Darsteller: Jung-woo Ha, Yool Heo, Nam-gil Kim, Si-ah Kim…

Artikel von Christopher Feldmann

Denkt man an südkoreanisches Kino, kommen eine zweifelsohne ein paar wohl bekannte und allseits gelobte Titel in den Sinn. Sei es der Zombie-Hit TRAIN TO BUSAN (2016), Thriller-Klassiker wie OLDBOY (2003) und I SAW THE DEVIL (2010) oder der letztjährige Oscar-Hit PARASITE (2019), der filmische Output der ostasiatischen Republik ist inzwischen Dauergast auf Filmfestivals und in einschlägigen Besprechungen des Feuilletons. Mit ihrem durchaus erlesenen Programm, sorgt Capelight Pictures regelmäßig für qualitativ hochwertige Veröffentlichung dieser Sorte Film und führt diese Tradition auch in unabsehbarer Zeit fort. Mit THE CLOSET (2020) ist nun ein weiterer durchaus interessanter Film erschienen, den das Label auf Blu-Ray und DVD ausgewertet hat. Wir haben uns den Geister/Exorzismus-Schocker näher angesehen und erkennen durchaus einige sehenswerte Inhalte, auch wenn der Film als Ganzes eher Durchschnitt ist.

Handlung:
Nachdem seine Frau bei einem schweren Verkehrsunfall ihr Leben lassen musste, muss sich der Architekt Sang Won (Ha-jung Woo) alleine um seine kleine Tochter Yi Na (Heo Yool) kümmern. Um etwas Abstand zu gewinnen, zieht er mit ihr aufs Land, außerhalb der Stadt. Während Sang Wo versucht seine Trauer mit Arbeit zu kompensieren, vernachlässigt er zunehmend seine Tochter, die sich immer weiter von ihm entfernt und plötzlich ein auffallend seltsames Verhalten an den Tag legt. Als sie kurz darauf spurlos verschwindet und auch die Polizei keinen Hinweis auf den Verbleib des Mädchens finden kann, versinkt Sang Won immer weiter in seinen Depressionen. Eines Tages taucht jedoch der Exorzist Keyong Hoon (Kim Nam-gil) auf und liefert die Antwort auf das Verschwinden von Yi Na, die bei weitem nicht das einzige vermisste Mädchen ist. Denn der Wandschrank in Yi Nas Zimmer birgt ein furchtbares Geheimnis und entpuppt sich als Tor zu einer gefährlichen Parallelwelt!

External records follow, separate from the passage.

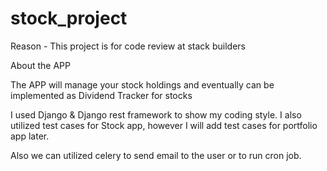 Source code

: # stock_project
Reason - This project is for code review at stack builders



About the APP

The APP will manage your stock holdings and eventually can be implemented as Dividend Tracker for stocks

I used Django & Django rest framework to show my coding style. 
I also utilized test cases for Stock app, however I will add test cases for portfolio app later.

Also we can utilized celery to send email to the user or to run cron job.

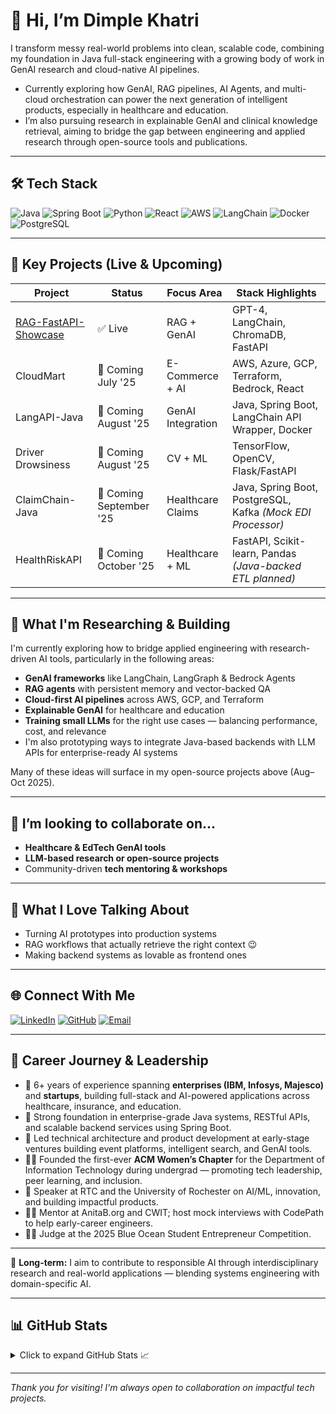 # 👋 Hi, I’m Dimple Khatri

I transform messy real-world problems into clean, scalable code, combining my foundation in Java full-stack engineering with a growing body of work in GenAI research and cloud-native AI pipelines.

- Currently exploring how GenAI, RAG pipelines, AI Agents, and multi-cloud orchestration can power the next generation of intelligent products, especially in healthcare and education.
- I’m also pursuing research in explainable GenAI and clinical knowledge retrieval, aiming to bridge the gap between engineering and applied research through open-source tools and publications.

---

## 🛠️ Tech Stack
![Java](https://img.shields.io/badge/Java-17-blue?logo=java)
![Spring Boot](https://img.shields.io/badge/SpringBoot-green?logo=springboot)
![Python](https://img.shields.io/badge/Python-3.10-yellow?logo=python)
![React](https://img.shields.io/badge/React-18-blue?logo=react)
![AWS](https://img.shields.io/badge/AWS-Cloud-orange?logo=amazon-aws)
![LangChain](https://img.shields.io/badge/LangChain-GenAI-red?logo=openai)
![Docker](https://img.shields.io/badge/Docker-Container-blue?logo=docker)
![PostgreSQL](https://img.shields.io/badge/PostgreSQL-Database-blue?logo=postgresql)

---

## 🚀 Key Projects (Live & Upcoming)

| Project                      | Status                  | Focus Area         | Stack Highlights                                                    |
|------------------------------|--------------------------|--------------------|---------------------------------------------------------------------|
| [RAG-FastAPI-Showcase](https://github.com/dimplek0424/RAG-FastAPI-Showcase) | ✅ Live                   | RAG + GenAI         | GPT-4, LangChain, ChromaDB, FastAPI                                  |
| CloudMart                   | 🚧 Coming July '25        | E-Commerce + AI    | AWS, Azure, GCP, Terraform, Bedrock, React                          |
| LangAPI-Java                | 🚧 Coming August '25      | GenAI Integration  | Java, Spring Boot, LangChain API Wrapper, Docker                    |
| Driver Drowsiness           | 🚧 Coming August '25      | CV + ML            | TensorFlow, OpenCV, Flask/FastAPI                                   |
| ClaimChain-Java             | 🚧 Coming September '25   | Healthcare Claims  | Java, Spring Boot, PostgreSQL, Kafka *(Mock EDI Processor)*         |
| HealthRiskAPI               | 🚧 Coming October '25     | Healthcare + ML    | FastAPI, Scikit-learn, Pandas *(Java-backed ETL planned)*           |

---

## 🧪 What I'm Researching & Building

I'm currently exploring how to bridge applied engineering with research-driven AI tools, particularly in the following areas:

- **GenAI frameworks** like LangChain, LangGraph & Bedrock Agents  
- **RAG agents** with persistent memory and vector-backed QA  
- **Cloud-first AI pipelines** across AWS, GCP, and Terraform
- **Explainable GenAI** for healthcare and education
- **Training small LLMs** for the right use cases — balancing performance, cost, and relevance
- I'm also prototyping ways to integrate Java-based backends with LLM APIs for enterprise-ready AI systems

Many of these ideas will surface in my open-source projects above (Aug–Oct 2025).

---

## 👯 I’m looking to collaborate on...
- **Healthcare & EdTech GenAI tools**  
- **LLM-based research or open-source projects**  
- Community-driven **tech mentoring & workshops**

---

## 💬 What I Love Talking About
- Turning AI prototypes into production systems  
- RAG workflows that actually retrieve the right context 😉  
- Making backend systems as lovable as frontend ones

---

## 🌐 Connect With Me

[![LinkedIn](https://img.shields.io/badge/LinkedIn-Connect-blue?logo=linkedin)](https://linkedin.com/in/dpk-dimplekhatri)
[![GitHub](https://img.shields.io/badge/GitHub-dimplek0424-black?logo=github)](https://github.com/dimplek0424)
[![Email](https://img.shields.io/badge/Gmail-dimplek0424@gmail.com-red?logo=gmail)](mailto:dimplek0424@gmail.com)

---

## 🧩 Career Journey & Leadership

- 💼 6+ years of experience spanning **enterprises (IBM, Infosys, Majesco)** and **startups**, building full-stack and AI-powered applications across healthcare, insurance, and education.
- 🔧 Strong foundation in enterprise-grade Java systems, RESTful APIs, and scalable backend services using Spring Boot.
- 🚀 Led technical architecture and product development at early-stage ventures building event platforms, intelligent search, and GenAI tools.
- 👩‍💻 Founded the first-ever **ACM Women’s Chapter** for the Department of Information Technology during undergrad — promoting tech leadership, peer learning, and inclusion.
- 🎤 Speaker at RTC and the University of Rochester on AI/ML, innovation, and building impactful products.
- 🧑‍🏫 Mentor at AnitaB.org and CWIT; host mock interviews with CodePath to help early-career engineers.
- 🧑‍⚖️ Judge at the 2025 Blue Ocean Student Entrepreneur Competition.

---

🧭 **Long-term:** I aim to contribute to responsible AI through interdisciplinary research and real-world applications — blending systems engineering with domain-specific AI.

---

## 📊 GitHub Stats

<details>
  <summary>Click to expand GitHub Stats 📈</summary>

  <br>

  ![Dimple's GitHub Stats](https://github-readme-stats.vercel.app/api?username=dimplek0424&show_icons=true&theme=default)  
  ![Top Languages](https://github-readme-stats.vercel.app/api/top-langs/?username=dimplek0424&layout=compact)

</details>

---

_Thank you for visiting! I'm always open to collaboration on impactful tech projects._

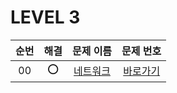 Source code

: # LEVEL 3


| 순번|해결|문제 이름|문제 번호 |
| :--:|:--:|:--:|:--:|
| 00 |⭕|[네트워크](https://school.programmers.co.kr/learn/courses/30/lessons/43162)|[바로가기](/LEVEL3/solutions/43162.swift)|

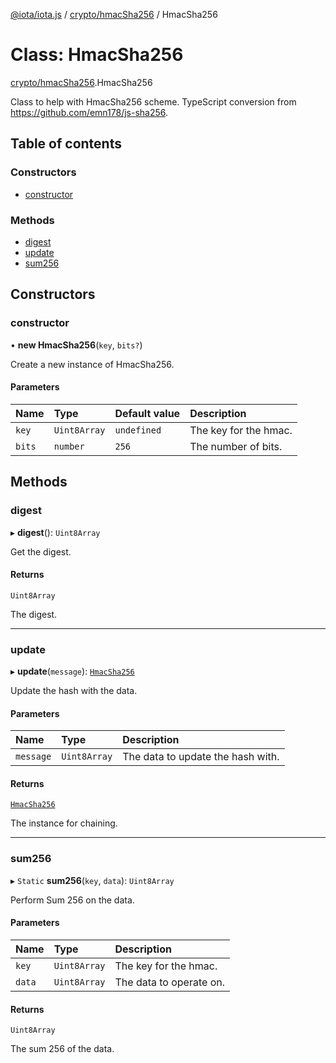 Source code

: [@iota/iota.js](../README.md) / [crypto/hmacSha256](../modules/crypto_hmacSha256.md) / HmacSha256

# Class: HmacSha256

[crypto/hmacSha256](../modules/crypto_hmacSha256.md).HmacSha256

Class to help with HmacSha256 scheme.
TypeScript conversion from https://github.com/emn178/js-sha256.

## Table of contents

### Constructors

- [constructor](crypto_hmacSha256.HmacSha256.md#constructor)

### Methods

- [digest](crypto_hmacSha256.HmacSha256.md#digest)
- [update](crypto_hmacSha256.HmacSha256.md#update)
- [sum256](crypto_hmacSha256.HmacSha256.md#sum256)

## Constructors

### constructor

• **new HmacSha256**(`key`, `bits?`)

Create a new instance of HmacSha256.

#### Parameters

| Name | Type | Default value | Description |
| :------ | :------ | :------ | :------ |
| `key` | `Uint8Array` | `undefined` | The key for the hmac. |
| `bits` | `number` | `256` | The number of bits. |

## Methods

### digest

▸ **digest**(): `Uint8Array`

Get the digest.

#### Returns

`Uint8Array`

The digest.

___

### update

▸ **update**(`message`): [`HmacSha256`](crypto_hmacSha256.HmacSha256.md)

Update the hash with the data.

#### Parameters

| Name | Type | Description |
| :------ | :------ | :------ |
| `message` | `Uint8Array` | The data to update the hash with. |

#### Returns

[`HmacSha256`](crypto_hmacSha256.HmacSha256.md)

The instance for chaining.

___

### sum256

▸ `Static` **sum256**(`key`, `data`): `Uint8Array`

Perform Sum 256 on the data.

#### Parameters

| Name | Type | Description |
| :------ | :------ | :------ |
| `key` | `Uint8Array` | The key for the hmac. |
| `data` | `Uint8Array` | The data to operate on. |

#### Returns

`Uint8Array`

The sum 256 of the data.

Schon der Beginn von THE CLOSET gestaltet sich ausgesprochen atmosphärisch. Über ein Home-Video wohnen wir einem Exorzismus bei, der damit endet, dass die Austreibungsbeauftragte von einem Dämon die Kehle durchgesäbelt bekommt. Ein netter Schocker, der aber einen falschen Eindruck erzeugen könnte, handelt es sich bei dem Film noch mitnichten um ein Gore-Vehikel, sondern um einen klassischen Gruselfilm, der seinen Schwerpunkt mehr auf klassische Genre-Tropes setzt, als auf optische Schauwerte. Der Plot ist denkbar einfach gehalten und der Zuschauer kann schon erahnen in welchen Bahnen die nun folgenden 90 Minuten verlaufen, bedient sich THE CLOSET doch auffallend bei Vorbildern wie DER EXORZIST (1973) und POLTERGEIST (1982), anstatt wirklich neue Ideen einzubringen.

Lediglich auf einer tieferen Ebene trifft Regisseur Kwang-bin Kim einen doch mitreißenden emotionalen Kern. Es geht nicht nur um eine klassische Spukgeschichte, wie sie vermutlich jede zweite Grabbeltisch-Produktion auftischt, sondern auch familiäre Werte, die Vernachlässigung seiner Lieben und somit auch eine Mahnung an das koreanische Gesellschaftssystem, welches familiäre Interaktion immer wieder schwierig macht, aufgrund des fordernden Berufsalltags. Auch der Umgang mit Trauer wird thematisiert, was aber nie den eigentlichen Plot dominiert, sondern als kleiner erhobener Zeigefinger im Subtext schlummert. Hier beweist der Regisseur einen durchaus wachen Blick. Dies sind die kleinen Nuancen, die den Film etwas über den Durchschnitt hieven, denn ansonsten bietet THE CLOSET eher Horror von der Stange.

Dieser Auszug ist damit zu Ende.